TASK BRIEF:
Write all of the entries out again exactly, but not the images.

DATASET CONTENT:

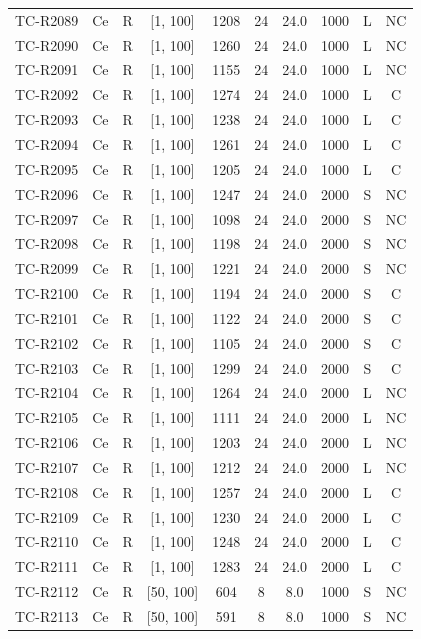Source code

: \begin{longtable}{lccccccccc}
TC-R2089 & Ce & R & [1, 100] & 1208 & 24 & 24.0 & 1000 & L & NC \\
TC-R2090 & Ce & R & [1, 100] & 1260 & 24 & 24.0 & 1000 & L & NC \\
TC-R2091 & Ce & R & [1, 100] & 1155 & 24 & 24.0 & 1000 & L & NC \\
TC-R2092 & Ce & R & [1, 100] & 1274 & 24 & 24.0 & 1000 & L & C \\
TC-R2093 & Ce & R & [1, 100] & 1238 & 24 & 24.0 & 1000 & L & C \\
TC-R2094 & Ce & R & [1, 100] & 1261 & 24 & 24.0 & 1000 & L & C \\
TC-R2095 & Ce & R & [1, 100] & 1205 & 24 & 24.0 & 1000 & L & C \\
TC-R2096 & Ce & R & [1, 100] & 1247 & 24 & 24.0 & 2000 & S & NC \\
TC-R2097 & Ce & R & [1, 100] & 1098 & 24 & 24.0 & 2000 & S & NC \\
TC-R2098 & Ce & R & [1, 100] & 1198 & 24 & 24.0 & 2000 & S & NC \\
TC-R2099 & Ce & R & [1, 100] & 1221 & 24 & 24.0 & 2000 & S & NC \\
TC-R2100 & Ce & R & [1, 100] & 1194 & 24 & 24.0 & 2000 & S & C \\
TC-R2101 & Ce & R & [1, 100] & 1122 & 24 & 24.0 & 2000 & S & C \\
TC-R2102 & Ce & R & [1, 100] & 1105 & 24 & 24.0 & 2000 & S & C \\
TC-R2103 & Ce & R & [1, 100] & 1299 & 24 & 24.0 & 2000 & S & C \\
TC-R2104 & Ce & R & [1, 100] & 1264 & 24 & 24.0 & 2000 & L & NC \\
TC-R2105 & Ce & R & [1, 100] & 1111 & 24 & 24.0 & 2000 & L & NC \\
TC-R2106 & Ce & R & [1, 100] & 1203 & 24 & 24.0 & 2000 & L & NC \\
TC-R2107 & Ce & R & [1, 100] & 1212 & 24 & 24.0 & 2000 & L & NC \\
TC-R2108 & Ce & R & [1, 100] & 1257 & 24 & 24.0 & 2000 & L & C \\
TC-R2109 & Ce & R & [1, 100] & 1230 & 24 & 24.0 & 2000 & L & C \\
TC-R2110 & Ce & R & [1, 100] & 1248 & 24 & 24.0 & 2000 & L & C \\
TC-R2111 & Ce & R & [1, 100] & 1283 & 24 & 24.0 & 2000 & L & C \\
TC-R2112 & Ce & R & [50, 100] & 604 & 8 & 8.0 & 1000 & S & NC \\
TC-R2113 & Ce & R & [50, 100] & 591 & 8 & 8.0 & 1000 & S & NC \\

\end{longtable}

TASK ANSWER:
Source code

: \begin{longtable}{lccccccccc}
TC-R2089 & Ce & R & [1, 100] & 1208 & 24 & 24.0 & 1000 & L & NC \\
TC-R2090 & Ce & R & [1, 100] & 1260 & 24 & 24.0 & 1000 & L & NC \\
TC-R2091 & Ce & R & [1, 100] & 1155 & 24 & 24.0 & 1000 & L & NC \\
TC-R2092 & Ce & R & [1, 100] & 1274 & 24 & 24.0 & 1000 & L & C \\
TC-R2093 & Ce & R & [1, 100] & 1238 & 24 & 24.0 & 1000 & L & C \\
TC-R2094 & Ce & R & [1, 100] & 1261 & 24 & 24.0 & 1000 & L & C \\
TC-R2095 & Ce & R & [1, 100] & 1205 & 24 & 24.0 & 1000 & L & C \\
TC-R2096 & Ce & R & [1, 100] & 1247 & 24 & 24.0 & 2000 & S & NC \\
TC-R2097 & Ce & R & [1, 100] & 1098 & 24 & 24.0 & 2000 & S & NC \\
TC-R2098 & Ce & R & [1, 100] & 1198 & 24 & 24.0 & 2000 & S & NC \\
TC-R2099 & Ce & R & [1, 100] & 1221 & 24 & 24.0 & 2000 & S & NC \\
TC-R2100 & Ce & R & [1, 100] & 1194 & 24 & 24.0 & 2000 & S & C \\
TC-R2101 & Ce & R & [1, 100] & 1122 & 24 & 24.0 & 2000 & S & C \\
TC-R2102 & Ce & R & [1, 100] & 1105 & 24 & 24.0 & 2000 & S & C \\
TC-R2103 & Ce & R & [1, 100] & 1299 & 24 & 24.0 & 2000 & S & C \\
TC-R2104 & Ce & R & [1, 100] & 1264 & 24 & 24.0 & 2000 & L & NC \\
TC-R2105 & Ce & R & [1, 100] & 1111 & 24 & 24.0 & 2000 & L & NC \\
TC-R2106 & Ce & R & [1, 100] & 1203 & 24 & 24.0 & 2000 & L & NC \\
TC-R2107 & Ce & R & [1, 100] & 1212 & 24 & 24.0 & 2000 & L & NC \\
TC-R2108 & Ce & R & [1, 100] & 1257 & 24 & 24.0 & 2000 & L & C \\
TC-R2109 & Ce & R & [1, 100] & 1230 & 24 & 24.0 & 2000 & L & C \\
TC-R2110 & Ce & R & [1, 100] & 1248 & 24 & 24.0 & 2000 & L & C \\
TC-R2111 & Ce & R & [1, 100] & 1283 & 24 & 24.0 & 2000 & L & C \\
TC-R2112 & Ce & R & [50, 100] & 604 & 8 & 8.0 & 1000 & S & NC \\
TC-R2113 & Ce & R & [50, 100] & 591 & 8 & 8.0 & 1000 & S & NC \\

\end{longtable}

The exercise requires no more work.